A New Enemy
Some of you may remember my death-struggle with the weeds. Having beat them down, Nature, red in tooth and claw, decides to throw a new foe at me. More wasps than a Daughters of The American Revolution meeting. Nothing says summer like getting a face full of wasp spray blown back at you by a sudden gust, and while you totter at the top of an 8 foot ladder to boot.
6 Comments:
In your garden sprayer combine 12 ounces of dark beer (it must be dark) and 1/4 of a 25 oz bottle of Dawn dish soap (it must be Dawn).
Spray the nest and anyplace you see the wasps hanging out. Spray your whole lawn while you're at it.

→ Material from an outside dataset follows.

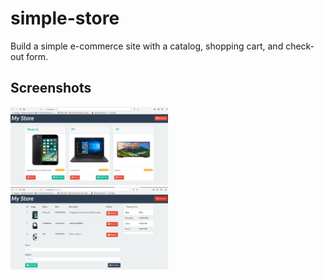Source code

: # simple-store

Build a simple e-commerce site with a catalog, shopping cart, and check-out form.

## Screenshots

<img src="img/index.png" width="50%">&nbsp;&nbsp;<img src="img/cart.png" width="50%">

This repells all kinds of undesireable insects. It has kept the fleas out of my house and off my pets.
I say put 12 ounces of dark beer in your mouth. Repeat as often as necessary until you don't give a darn about the wasps.
Also this is a fun exercise on an 8 foot ladder.
The "VX for Small Flying Pests" I used did the job - followed up by a few healthy blasts from a garden hose.
I went inside, showered and had a strong gin martini.
I used a can of of 20' spray. the nest was at the very top of the second floor of the house, and it was windy.
Have you not had any New Glarus beer? Considering it has to practically be smuggled into Illinois to get it anymore...
I say try the paintball gun solution.
1) Drink gin martini and dark beer.
2) Load semi-auto paintball gun and take position 20 yards upwind.
3) Repeat Step One.
4) Fire for effect. 20 or 30 rounds should neatly pulverize a fledgling nest.
5) Repeast Step One.
6) Clean off paint with hose.
Note: this 'may' aggitate the wasps.
Mighty Quinn,
I like the slur on step 5. That may have been a typo, but it worked for me!